EXTRACTED MATERIAL ▸
-.-.-
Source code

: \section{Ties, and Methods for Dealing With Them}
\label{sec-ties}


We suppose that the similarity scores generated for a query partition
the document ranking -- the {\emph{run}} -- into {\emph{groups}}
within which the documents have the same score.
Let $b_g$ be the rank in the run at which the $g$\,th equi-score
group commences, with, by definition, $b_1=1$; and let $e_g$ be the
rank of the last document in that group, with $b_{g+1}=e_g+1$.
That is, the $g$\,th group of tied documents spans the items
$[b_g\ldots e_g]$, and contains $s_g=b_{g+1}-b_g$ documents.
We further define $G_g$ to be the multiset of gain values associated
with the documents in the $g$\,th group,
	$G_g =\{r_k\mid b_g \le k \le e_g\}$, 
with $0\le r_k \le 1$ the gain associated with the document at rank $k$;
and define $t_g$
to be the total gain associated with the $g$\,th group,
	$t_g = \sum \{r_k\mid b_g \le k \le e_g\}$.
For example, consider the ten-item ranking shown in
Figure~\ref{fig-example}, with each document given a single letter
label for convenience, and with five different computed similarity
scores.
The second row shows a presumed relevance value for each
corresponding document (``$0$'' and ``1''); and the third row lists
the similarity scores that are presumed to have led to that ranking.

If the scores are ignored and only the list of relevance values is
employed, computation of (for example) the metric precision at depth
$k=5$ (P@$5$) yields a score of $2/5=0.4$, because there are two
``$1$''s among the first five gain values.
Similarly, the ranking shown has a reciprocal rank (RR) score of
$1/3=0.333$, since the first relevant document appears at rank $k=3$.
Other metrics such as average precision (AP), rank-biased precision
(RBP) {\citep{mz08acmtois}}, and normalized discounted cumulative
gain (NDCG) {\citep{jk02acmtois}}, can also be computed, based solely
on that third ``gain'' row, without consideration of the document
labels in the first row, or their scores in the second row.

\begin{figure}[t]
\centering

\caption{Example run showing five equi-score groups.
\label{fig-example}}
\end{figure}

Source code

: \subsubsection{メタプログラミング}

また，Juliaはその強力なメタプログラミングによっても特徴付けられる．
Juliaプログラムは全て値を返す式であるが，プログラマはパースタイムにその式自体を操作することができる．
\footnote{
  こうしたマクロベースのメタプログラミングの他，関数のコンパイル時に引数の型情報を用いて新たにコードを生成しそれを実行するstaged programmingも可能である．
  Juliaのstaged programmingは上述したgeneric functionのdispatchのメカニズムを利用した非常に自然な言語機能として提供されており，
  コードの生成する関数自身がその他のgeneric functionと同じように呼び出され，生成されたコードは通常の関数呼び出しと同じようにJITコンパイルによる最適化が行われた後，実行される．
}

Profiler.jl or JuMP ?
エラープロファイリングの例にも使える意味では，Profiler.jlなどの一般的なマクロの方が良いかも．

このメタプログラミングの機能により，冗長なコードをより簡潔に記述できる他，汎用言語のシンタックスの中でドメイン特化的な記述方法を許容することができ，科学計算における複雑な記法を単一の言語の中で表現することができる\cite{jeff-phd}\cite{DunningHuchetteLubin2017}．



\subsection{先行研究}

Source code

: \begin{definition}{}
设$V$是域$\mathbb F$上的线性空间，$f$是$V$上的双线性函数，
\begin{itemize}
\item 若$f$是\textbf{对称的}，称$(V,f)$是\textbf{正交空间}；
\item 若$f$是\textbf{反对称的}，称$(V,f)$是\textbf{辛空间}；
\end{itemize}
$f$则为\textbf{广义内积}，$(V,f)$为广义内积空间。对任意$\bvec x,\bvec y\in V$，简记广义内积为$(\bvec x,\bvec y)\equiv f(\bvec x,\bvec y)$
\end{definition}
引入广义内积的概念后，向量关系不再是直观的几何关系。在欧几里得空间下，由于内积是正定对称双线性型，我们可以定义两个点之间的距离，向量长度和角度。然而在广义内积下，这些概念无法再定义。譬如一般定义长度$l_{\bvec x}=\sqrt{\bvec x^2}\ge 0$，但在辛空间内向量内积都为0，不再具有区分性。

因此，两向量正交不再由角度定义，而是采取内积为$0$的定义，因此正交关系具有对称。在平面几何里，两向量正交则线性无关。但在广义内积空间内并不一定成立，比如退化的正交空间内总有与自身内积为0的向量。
-.-.-
WORK ITEM ▸ Go through the material and copy each line that contains "groups".

EXERCISE OUTPUT ▸
the document ranking -- the {\emph{run}} -- into {\emph{groups}}
\caption{Example run showing five equi-score groups.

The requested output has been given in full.